··· Data to use

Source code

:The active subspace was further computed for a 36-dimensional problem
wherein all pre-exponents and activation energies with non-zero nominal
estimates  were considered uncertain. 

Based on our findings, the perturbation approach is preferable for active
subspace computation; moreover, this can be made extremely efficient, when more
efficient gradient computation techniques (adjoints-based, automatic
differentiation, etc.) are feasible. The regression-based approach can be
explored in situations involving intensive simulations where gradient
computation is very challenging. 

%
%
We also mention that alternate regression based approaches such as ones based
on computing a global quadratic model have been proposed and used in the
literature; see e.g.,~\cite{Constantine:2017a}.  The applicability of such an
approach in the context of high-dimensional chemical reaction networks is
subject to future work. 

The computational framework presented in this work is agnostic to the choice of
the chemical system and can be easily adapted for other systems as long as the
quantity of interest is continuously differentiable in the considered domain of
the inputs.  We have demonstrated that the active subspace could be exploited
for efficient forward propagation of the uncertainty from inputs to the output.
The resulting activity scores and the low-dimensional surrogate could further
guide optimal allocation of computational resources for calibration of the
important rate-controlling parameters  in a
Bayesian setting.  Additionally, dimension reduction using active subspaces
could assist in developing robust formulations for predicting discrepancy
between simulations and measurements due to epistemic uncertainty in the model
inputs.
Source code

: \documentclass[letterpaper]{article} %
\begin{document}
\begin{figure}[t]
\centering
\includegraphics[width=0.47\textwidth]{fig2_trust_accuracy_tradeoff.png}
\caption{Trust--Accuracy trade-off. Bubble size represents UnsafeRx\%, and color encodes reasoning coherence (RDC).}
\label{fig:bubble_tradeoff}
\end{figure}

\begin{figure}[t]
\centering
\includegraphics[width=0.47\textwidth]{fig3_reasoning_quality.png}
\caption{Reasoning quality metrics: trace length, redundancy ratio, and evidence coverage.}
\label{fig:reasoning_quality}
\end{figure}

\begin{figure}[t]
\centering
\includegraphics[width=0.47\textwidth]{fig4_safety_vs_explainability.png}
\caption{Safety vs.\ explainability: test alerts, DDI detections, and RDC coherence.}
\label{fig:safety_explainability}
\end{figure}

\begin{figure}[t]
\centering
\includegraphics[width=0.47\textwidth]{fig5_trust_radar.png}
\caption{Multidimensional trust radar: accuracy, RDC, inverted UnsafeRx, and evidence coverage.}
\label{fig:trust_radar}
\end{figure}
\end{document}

······

• _The problem_: From the records above, copy only the lines starting with the line that holds "explored in situations" and going on through the line that holds "accuracy, RDC, inverted", exactly as written.

• _Answer for the task_:
explored in situations involving intensive simulations where gradient
computation is very challenging. 

%
%
We also mention that alternate regression based approaches such as ones based
on computing a global quadratic model have been proposed and used in the
literature; see e.g.,~\cite{Constantine:2017a}.  The applicability of such an
approach in the context of high-dimensional chemical reaction networks is
subject to future work. 

The computational framework presented in this work is agnostic to the choice of
the chemical system and can be easily adapted for other systems as long as the
quantity of interest is continuously differentiable in the considered domain of
the inputs.  We have demonstrated that the active subspace could be exploited
for efficient forward propagation of the uncertainty from inputs to the output.
The resulting activity scores and the low-dimensional surrogate could further
guide optimal allocation of computational resources for calibration of the
important rate-controlling parameters  in a
Bayesian setting.  Additionally, dimension reduction using active subspaces
could assist in developing robust formulations for predicting discrepancy
between simulations and measurements due to epistemic uncertainty in the model
inputs.
Source code

: \documentclass[letterpaper]{article} %
\begin{document}
\begin{figure}[t]
\centering
\includegraphics[width=0.47\textwidth]{fig2_trust_accuracy_tradeoff.png}
\caption{Trust--Accuracy trade-off. Bubble size represents UnsafeRx\%, and color encodes reasoning coherence (RDC).}
\label{fig:bubble_tradeoff}
\end{figure}

\begin{figure}[t]
\centering
\includegraphics[width=0.47\textwidth]{fig3_reasoning_quality.png}
\caption{Reasoning quality metrics: trace length, redundancy ratio, and evidence coverage.}
\label{fig:reasoning_quality}
\end{figure}

\begin{figure}[t]
\centering
\includegraphics[width=0.47\textwidth]{fig4_safety_vs_explainability.png}
\caption{Safety vs.\ explainability: test alerts, DDI detections, and RDC coherence.}
\label{fig:safety_explainability}
\end{figure}

\begin{figure}[t]
\centering
\includegraphics[width=0.47\textwidth]{fig5_trust_radar.png}
\caption{Multidimensional trust radar: accuracy, RDC, inverted UnsafeRx, and evidence coverage.}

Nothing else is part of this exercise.